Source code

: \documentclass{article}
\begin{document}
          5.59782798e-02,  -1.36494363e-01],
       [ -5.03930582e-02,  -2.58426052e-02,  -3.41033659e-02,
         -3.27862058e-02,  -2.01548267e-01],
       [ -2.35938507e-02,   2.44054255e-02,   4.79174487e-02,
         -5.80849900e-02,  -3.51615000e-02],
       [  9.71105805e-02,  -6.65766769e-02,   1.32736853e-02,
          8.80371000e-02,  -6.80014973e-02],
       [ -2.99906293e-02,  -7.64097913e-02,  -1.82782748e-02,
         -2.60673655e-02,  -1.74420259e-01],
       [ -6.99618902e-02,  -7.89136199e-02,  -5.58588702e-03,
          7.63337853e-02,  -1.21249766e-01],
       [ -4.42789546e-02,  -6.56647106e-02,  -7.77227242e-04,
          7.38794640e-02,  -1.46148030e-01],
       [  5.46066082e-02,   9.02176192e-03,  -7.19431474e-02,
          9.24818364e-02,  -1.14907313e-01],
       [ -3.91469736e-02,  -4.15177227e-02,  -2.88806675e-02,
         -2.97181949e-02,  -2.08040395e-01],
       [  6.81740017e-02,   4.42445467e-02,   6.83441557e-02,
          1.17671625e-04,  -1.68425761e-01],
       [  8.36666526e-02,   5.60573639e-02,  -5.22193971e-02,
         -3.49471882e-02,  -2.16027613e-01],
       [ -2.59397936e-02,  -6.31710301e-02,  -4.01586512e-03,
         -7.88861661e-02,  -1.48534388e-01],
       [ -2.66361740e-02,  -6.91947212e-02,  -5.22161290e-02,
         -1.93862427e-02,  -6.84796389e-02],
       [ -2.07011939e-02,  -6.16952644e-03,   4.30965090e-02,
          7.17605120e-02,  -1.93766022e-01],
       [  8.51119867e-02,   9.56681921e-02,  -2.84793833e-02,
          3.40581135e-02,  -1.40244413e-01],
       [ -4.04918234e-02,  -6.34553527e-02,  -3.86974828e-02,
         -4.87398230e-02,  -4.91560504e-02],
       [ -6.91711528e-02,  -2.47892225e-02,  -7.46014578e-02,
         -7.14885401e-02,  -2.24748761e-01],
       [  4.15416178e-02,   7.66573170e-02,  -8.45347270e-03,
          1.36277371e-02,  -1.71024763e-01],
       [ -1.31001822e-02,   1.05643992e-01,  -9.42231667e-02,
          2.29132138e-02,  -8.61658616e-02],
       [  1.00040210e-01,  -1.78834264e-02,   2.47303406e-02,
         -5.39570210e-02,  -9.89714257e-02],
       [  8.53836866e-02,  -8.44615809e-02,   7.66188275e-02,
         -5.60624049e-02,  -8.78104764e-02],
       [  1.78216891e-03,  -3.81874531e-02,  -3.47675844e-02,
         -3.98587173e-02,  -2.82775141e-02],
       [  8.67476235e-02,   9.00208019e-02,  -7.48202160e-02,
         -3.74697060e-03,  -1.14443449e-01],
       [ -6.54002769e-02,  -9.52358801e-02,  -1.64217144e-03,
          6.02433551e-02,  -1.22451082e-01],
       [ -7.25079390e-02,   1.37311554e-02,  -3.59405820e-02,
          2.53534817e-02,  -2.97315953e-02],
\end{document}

**Aim of the task**
Transcribe every entry exactly.

**Output below**
Source code

: \documentclass{article}
\begin{document}
          5.59782798e-02,  -1.36494363e-01],
       [ -5.03930582e-02,  -2.58426052e-02,  -3.41033659e-02,
         -3.27862058e-02,  -2.01548267e-01],
       [ -2.35938507e-02,   2.44054255e-02,   4.79174487e-02,
         -5.80849900e-02,  -3.51615000e-02],
       [  9.71105805e-02,  -6.65766769e-02,   1.32736853e-02,
          8.80371000e-02,  -6.80014973e-02],
       [ -2.99906293e-02,  -7.64097913e-02,  -1.82782748e-02,
         -2.60673655e-02,  -1.74420259e-01],
       [ -6.99618902e-02,  -7.89136199e-02,  -5.58588702e-03,
          7.63337853e-02,  -1.21249766e-01],
       [ -4.42789546e-02,  -6.56647106e-02,  -7.77227242e-04,
          7.38794640e-02,  -1.46148030e-01],
       [  5.46066082e-02,   9.02176192e-03,  -7.19431474e-02,
          9.24818364e-02,  -1.14907313e-01],
       [ -3.91469736e-02,  -4.15177227e-02,  -2.88806675e-02,
         -2.97181949e-02,  -2.08040395e-01],
       [  6.81740017e-02,   4.42445467e-02,   6.83441557e-02,
          1.17671625e-04,  -1.68425761e-01],
       [  8.36666526e-02,   5.60573639e-02,  -5.22193971e-02,
         -3.49471882e-02,  -2.16027613e-01],
       [ -2.59397936e-02,  -6.31710301e-02,  -4.01586512e-03,
         -7.88861661e-02,  -1.48534388e-01],
       [ -2.66361740e-02,  -6.91947212e-02,  -5.22161290e-02,
         -1.93862427e-02,  -6.84796389e-02],
       [ -2.07011939e-02,  -6.16952644e-03,   4.30965090e-02,
          7.17605120e-02,  -1.93766022e-01],
       [  8.51119867e-02,   9.56681921e-02,  -2.84793833e-02,
          3.40581135e-02,  -1.40244413e-01],
       [ -4.04918234e-02,  -6.34553527e-02,  -3.86974828e-02,
         -4.87398230e-02,  -4.91560504e-02],
       [ -6.91711528e-02,  -2.47892225e-02,  -7.46014578e-02,
         -7.14885401e-02,  -2.24748761e-01],
       [  4.15416178e-02,   7.66573170e-02,  -8.45347270e-03,
          1.36277371e-02,  -1.71024763e-01],
       [ -1.31001822e-02,   1.05643992e-01,  -9.42231667e-02,
          2.29132138e-02,  -8.61658616e-02],
       [  1.00040210e-01,  -1.78834264e-02,   2.47303406e-02,
         -5.39570210e-02,  -9.89714257e-02],
       [  8.53836866e-02,  -8.44615809e-02,   7.66188275e-02,
         -5.60624049e-02,  -8.78104764e-02],
       [  1.78216891e-03,  -3.81874531e-02,  -3.47675844e-02,
         -3.98587173e-02,  -2.82775141e-02],
       [  8.67476235e-02,   9.00208019e-02,  -7.48202160e-02,
         -3.74697060e-03,  -1.14443449e-01],
       [ -6.54002769e-02,  -9.52358801e-02,  -1.64217144e-03,
          6.02433551e-02,  -1.22451082e-01],
       [ -7.25079390e-02,   1.37311554e-02,  -3.59405820e-02,
          2.53534817e-02,  -2.97315953e-02],
\end{document}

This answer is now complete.